El sociólogo Enrique Gil Calvo ha explicado en un conciso artículo la incompatibilidad entre Podemos y el PSOE, entre el populismo y la socialdemocracia. A juicio del profesor, tres son las claves: en primer lugar, aunque las dos opciones tratan de seducir a parecidas clientelas [clase media urbana (funcionarios y profesionales asalariados), clase obrera (trabajadores de cuello azul) y clase popular (empleados de servicios temporales y precarios)], los socialdemócratas tratan de articularlas, cohesionarlas y estructurarlas apelando a sus intereses comunes, en tanto el populismo (Laclau) lo hace apelando a sus aversiones y rechazos comunes: necesita fabricar un "enemigo del pueblo".

En segundo lugar, hay diferencias de modelo de sociedad: mientras la socialdemocracia aspira al pluralismo universal incluyente, el populismo aspira a construir la hegemonía (Gramsci) entendida como homogeneidad cultural, "y de ahí su propensión a las purgas y las limpiezas excluyentes". En tercer lugar, y por último, difieren en la táctica de lucha por el poder (obviamente, siempre descartada la lucha armada): la cultura socialdemócrata se basa en la búsqueda de compromisos de suma positiva por consenso mutuo, mientras que la razón populista tiende a exacerbar el conflicto antagónico. "Y ello no tanto -concluye Gil Calvo- por una afinidad electiva con la épica del heroísmo viril (que como el valor se le supone al militante) como por puro marketing político, pues la violencia simbólica de la lucha sin cuartel parece un espectáculo más eficaz para captar la atención de la audiencia. De ahí que los populistas desprecien la tibieza del compromiso socialdemócrata y opten por la dialéctica del enemigo antagónico".

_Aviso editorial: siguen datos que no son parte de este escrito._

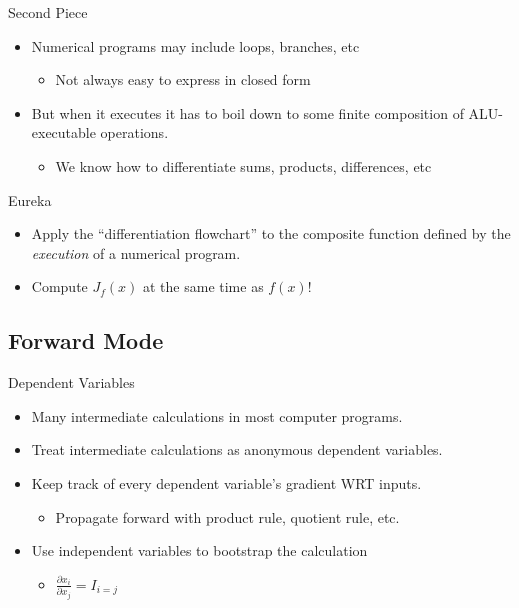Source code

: \documentclass[pdf]{beamer}
\begin{document}
\begin{frame}{Second Piece}
  \begin{itemize}
  \item Numerical programs may include loops, branches, etc
    \begin{itemize}
    \item Not always easy to express in closed form
    \end{itemize}
  \pause
  \item But when it executes it has to boil down to some finite composition of
    ALU-executable operations.
    \begin{itemize}
    \item We know how to differentiate sums, products, differences, etc
    \end{itemize}
  \end{itemize}
\end{frame}

\begin{frame}{Eureka}
  \begin{itemize}
  \item Apply the ``differentiation flowchart'' to the composite function defined by
  the \emph{execution} of a numerical program.
  \pause
  \item Compute $J_f(x)$ at the same time as $f(x)$!
  \end{itemize}
\end{frame}

\subsection{Forward Mode}
\begin{frame}{Dependent Variables}
  \begin{itemize}
  \item Many intermediate calculations in most computer programs.
  \pause
  \item Treat intermediate calculations as anonymous dependent variables.
  \pause
  \item Keep track of every dependent variable's gradient WRT inputs.
    \begin{itemize}
    \item Propagate forward with product rule, quotient rule, etc.
    \end{itemize}
  \pause
  \item Use independent variables to bootstrap the calculation
    \begin{itemize}
    \item $\frac{\partial x_i}{\partial x_j} = I_{i=j}$
    \end{itemize}
  \end{itemize}
\end{frame}
\end{document}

Estas tres incompatibilidades teóricas se reducen en la práctica en dos graves inconvenientes que, como ya se ha comprobado en la práctica tras las elecciones de 2015, hacen imposible reproducir aquí el mantra de la "unidad de la izquierda". Por una parte, entre Podemos y el PSOE existe una radical discrepancia originaria: el PSOE se siente coautor de la legitimidad constitucional del régimen, a la que no está dispuesto a renunciar; Podemos, en cambio, aunque acata formalmente la legalidad vigente, no se siente vinculado ni intelectual ni históricamente al modelo surgido de la Transición, ni está dispuesto a respetar el proceso evolutivo que de él emana. Hay en Iglesias un irremediable adanismo que le evita referenciar antes de él los procesos presentes y futuros.

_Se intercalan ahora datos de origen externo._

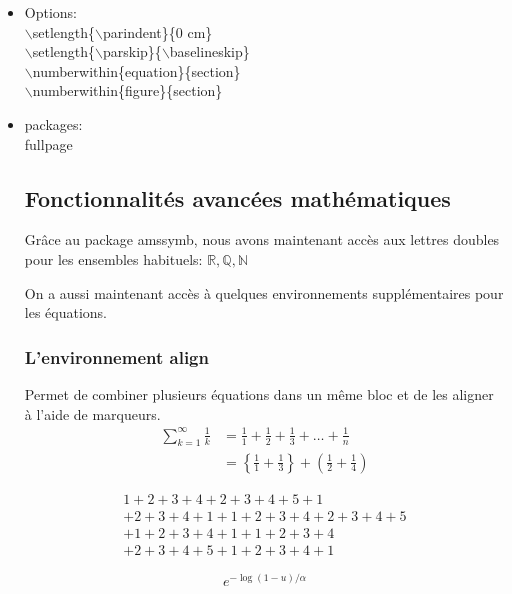 \documentclass[letterpaper, french, 12pt]{article} %
\numberwithin{equation}{section}
\numberwithin{figure}{section}
\begin{document}
\begin{itemize}
    \item Options:\\
    $\backslash$setlength\{$\backslash$parindent\}\{0 cm\}\\
    $\backslash$setlength\{$\backslash$parskip\}\{$\backslash$baselineskip\}
    \\
    $\backslash$numberwithin\{equation\}\{section\}\\
    $\backslash$numberwithin\{figure\}\{section\}
    
    \item packages:\\
    fullpage
    
\subsection{Fonctionnalités avancées mathématiques}
Grâce au package amssymb, nous avons maintenant accès aux lettres doubles pour les ensembles habituels: $\mathbb{R}, \mathbb{Q}, \mathbb{N}$

On a aussi maintenant accès à quelques environnements supplémentaires pour les équations.

\subsubsection{L'environnement align}
Permet de combiner plusieurs équations dans un même bloc et de les aligner à l'aide de marqueurs.
\begin{align}
    \sum_{k=1}^{\infty} \frac{1}{k} &= \frac{1}{1} + \frac{1}{2} + \frac{1}{3} + \dots + \frac{1}{n}\\
    &= \left\{\frac{1}{1} + \frac{1}{3}\right\}
    + \left(\frac{1}{2} +
    \frac{1}{4}\right)
\end{align}

\begin{equation}
    \begin{split}
        1 + 2 + 3 + 4 + 2 + 3 + 4 + 5 + 1 \\
        + 2 + 3 + 4 + 1 + 1 + 2 + 3 + 4 + 2 + 3 + 4 + 5\\
        + 1 + 2 + 3 + 4 + 1 + 1 + 2 + 3 + 4 \\
        + 2 + 3 + 4 + 5 + 1 + 2 + 3 + 4 + 1
    \end{split}
\end{equation}

\begin{equation}
    e^{-\log(1-u)/\alpha}
\end{equation}

\end{itemize}
\end{document}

Por otra parte, el vínculo establecido por Iglesias con Izquierda Unida, con el Partido Comunista, con el viejo leninismo anguitista, dificulta todavía más la conjunción. El viejo odio del marxismo leninismo a la socialdemocracia, "ala izquierda del fascismo" en la clásica terminología revolucionaria de la Tercera Internacional, hace impensable una cooperación leal. En cambio, el socialismo democrático no gestiona el capitalismo como mal menor ni como una etapa en la conquista de la utopía colectivista.

El PSOE, diga lo que diga la propaganda que se derrama a su alrededor, parece haber interiorizado estas evidencias, que no deben impedir pactos ocasionales con Podemos ni con el resto de formaciones políticas cuando por lógica ideológica o por conveniencia democrática haya que conseguir consensos o mayorías en determinados asuntos. Pero la concepción errónea de que Podemos podría terminar siendo una especie de "juventudes socialistas" más audaces que sus progenitores pero orientados en la misma línea debe ser desterrada cuanto antes: el populismo no aspira a ser un actor más en el juego democrático del pluralismo. Lo de "asaltar el cielo" era/es, en el fondo, un designio autoritario tras el que se encuentra un afán de transubstanciación del modelo que nos hemos dado, y que para la mayoría de los ciudadanos de este país requiere sólo un intenso aggiornamento, aunque manteniendo intactos los valores, los principios y ese estilo de tolerancia y respeto que ha caracterizado, y ha de seguir caracterizando, a nuestra vida democrática.